The following events occurred in Chad in the year 2025.

== Incumbents ==

- President: Mahamat Déby
- Prime Minister: Allamaye Halina
- Vice President: vacant

==Events==

=== January ===
- 8 January – 2025 N'Djamena attack: Eighteen gunmen and one soldier are killed in an attack on the Presidential Palace in N'Djamena.
- 11 January – The French military returns control over its garrison in Abeche to Chad as part of its withdrawal from the country.
- 30 January – The French military returns control over its last remaining garrison in Chad, the Sergent Adji Kossei air base in N’Djamena, as part of its withdrawal from the country.

=== May ===
- 14 May –
  - A plane crash in Zakouma National Park kills an environment official and a foreign pilot on a rhino monitoring flight.
  - Thirty-five people are killed and six wounded in an intercommunal clash in Logone Occidental province, southwest Chad.
- 16 May – Former prime minister Succès Masra is arrested on charges of inciting hatred following clashes in Logone Occidental Region on 14 May that leave 42 people dead.

=== June ===
- 4 June – US President Donald Trump issues a proclamation barring Chadian nationals from entering the United States.
- 5 June – President Deby orders the suspension of visa issuances to US nationals in retaliation for the entry ban on Chadian citizens imposed by the US government.

=== August ===
- 2 August – The burned remains of Fulbert Mouanodji, the former chief of staff for the governor of Ennedi Est, is discovered in Abéché amid allegations of foul play.
- 9 August – Former prime minister Succès Masra is convicted and sentenced to 20 years' imprisonment on charges related to the May clashes in Logone Occidental Region.

=== October ===
- 3 October – The National Assembly of Chad passes a constitutional amendment abolishing term limits for presidents.
- 8 October – The Government terminates its agreement with the conservation charity African Parks, accusing it of failing to curb poaching, and of showing a lack of cooperation with authorities.
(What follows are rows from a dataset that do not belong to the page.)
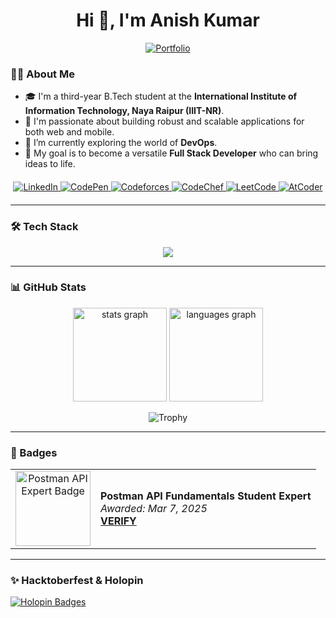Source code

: <div align="center">
  <h1>Hi 👋, I'm Anish Kumar</h1>
  <a href="https://sarcastic-soul.github.io/Portfolio/" target="_blank">
    <img src="https://img.shields.io/badge/Portfolio-4CAF50?style=for-the-badge&logo=briefcase&logoColor=white" alt="Portfolio"/>
  </a>
</div>

### 👨‍💻 About Me

- 🎓 I'm a third-year B.Tech student at the **International Institute of Information Technology, Naya Raipur (IIIT-NR)**.
- 🚀 I'm passionate about building robust and scalable applications for both web and mobile.
- 🌱 I’m currently exploring the world of **DevOps**.
- 🔭 My goal is to become a versatile **Full Stack Developer** who can bring ideas to life.

<div align="center" style="margin-top: 20px; margin-bottom: 20px;">
  <a href="https://linkedin.com/in/anish-kumar-852397290" target="_blank">
    <img src="https://img.shields.io/badge/LinkedIn-0077B5?style=for-the-badge&logo=linkedin&logoColor=white" alt="LinkedIn"/>
  </a>
  <a href="https://codepen.io/topxegne-the-flexboxer" target="_blank">
    <img src="https://img.shields.io/badge/Codepen-000000?style=for-the-badge&logo=codepen&logoColor=white" alt="CodePen"/>
  </a>
  <a href="https://codeforces.com/profile/Samurott" target="_blank">
    <img src="https://img.shields.io/badge/Codeforces-E80E15?style=for-the-badge&logo=codeforces&logoColor=white" alt="Codeforces"/>
  </a>
  <a href="https://www.codechef.com/users/anish_cp" target="_blank">
  <img src="https://img.shields.io/badge/CodeChef-5B4638?style=for-the-badge&logo=codechef&logoColor=white" alt="CodeChef"/>
  </a>
  <a href="https://leetcode.com/Anish_Kumar_/" target="_blank">
  <img src="https://img.shields.io/badge/LeetCode-F0D616?style=for-the-badge&logo=leetcode&logoColor=black" alt="LeetCode"/>
</a>
  <a href="https://atcoder.jp/users/Anish_Kumar" target="_blank">
    <img src="https://img.shields.io/badge/AtCoder-000000?style=for-the-badge&logo=atcoder&logoColor=white" alt="AtCoder"/>
  </a>
</div>

---

### 🛠️ Tech Stack

<p align="center">
  <img src="https://skillicons.dev/icons?i=javascript,typescript,java,react,nextjs,vite,tailwind,nodejs,expressjs,spring,mongodb,postgres,supabase,appwrite,firebase,docker,kubernetes,gcp,git,ubuntu&perline=10" />
</p>

---

### 📊 GitHub Stats

<div align="center">
  <img src="https://github-readme-stats.vercel.app/api?username=Sarcastic-Soul&show_icons=true&include_all_commits=true&count_private=true&theme=dracula&hide_border=false" height="150" alt="stats graph" />
  <img src="https://github-readme-stats.vercel.app/api/top-langs?username=Sarcastic-Soul&layout=compact&langs_count=5&theme=dracula&hide_border=false" height="150" alt="languages graph" />

  ![Trophy](https://github-profile-trophy.vercel.app/?username=sarcastic-soul&theme=darkhub)

</div>

---

### 🏅 Badges

<table>
  <tr>
    <td align="center">
      <a href="https://api.badgr.io/public/assertions/LHO5EhdSTIaKZLaIcLUU9Q?identity__email=anishisbusy%40gmail.com">
        <img width="120px" src="https://api.badgr.io/public/assertions/LHO5EhdSTIaKZLaIcLUU9Q/image" alt="Postman API Expert Badge">
      </a>
    </td>
    <td>
      <strong>Postman API Fundamentals Student Expert</strong><br>
      <em>Awarded: Mar 7, 2025</em><br>
      <a href="https://badgecheck.io?url=https%3A%2F%2Fapi.badgr.io%2Fpublic%2Fassertions%2FLHO5EhdSTIaKZLaIcLUU9Q%3Fidentity__email%3Danishisbusy%2540gmail.com&amp;identity__email=anishisbusy%40gmail.com" target="_blank">
        <strong>VERIFY</strong>
      </a>
    </td>
  </tr>
</table>

---

### ✨ Hacktoberfest & Holopin

[![Holopin Badges](https://holopin.me/sarcasticsoul)](https://holopin.io/@sarcasticsoul)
The decision is reversed on 17 October.

=== November ===

- 5 November – At least 33 people are killed in an intercommunal clash between herders and farmers in the southwest of the country.

=== December ===

- 26 December – Two soldiers are killed after their camp in Tine, Wadi Fira, near the border with Sudan, is attacked by a drone originating from the latter country.

==Holidays==

Source:
- 1 January – New Year's Day
- 8 March – International Women's Day
- 30 March – Eid al-Fitr
- 21 April – Easter Monday
- 1 May – Labour Day
- 6 June – Eid al-Adha
- 11 August – Independence Day
- 4 September – The Prophet's Birthday
- 1 November – All Saints' Day
- 28 November – Republic Day
- 1 December – Freedom and Democracy Day
- 25 December – Christmas Day

== Deaths ==

- 19 June – Aziza Baroud, 59, diplomat and politician, MP (2011–2017).
- 29 November – Madeleine Alingué, 60, politician, Secretary of State for Economic Forecasting and International Partnerships (2022-2024).
- 6 December – Reounodji Gabin, 38, painter and artist.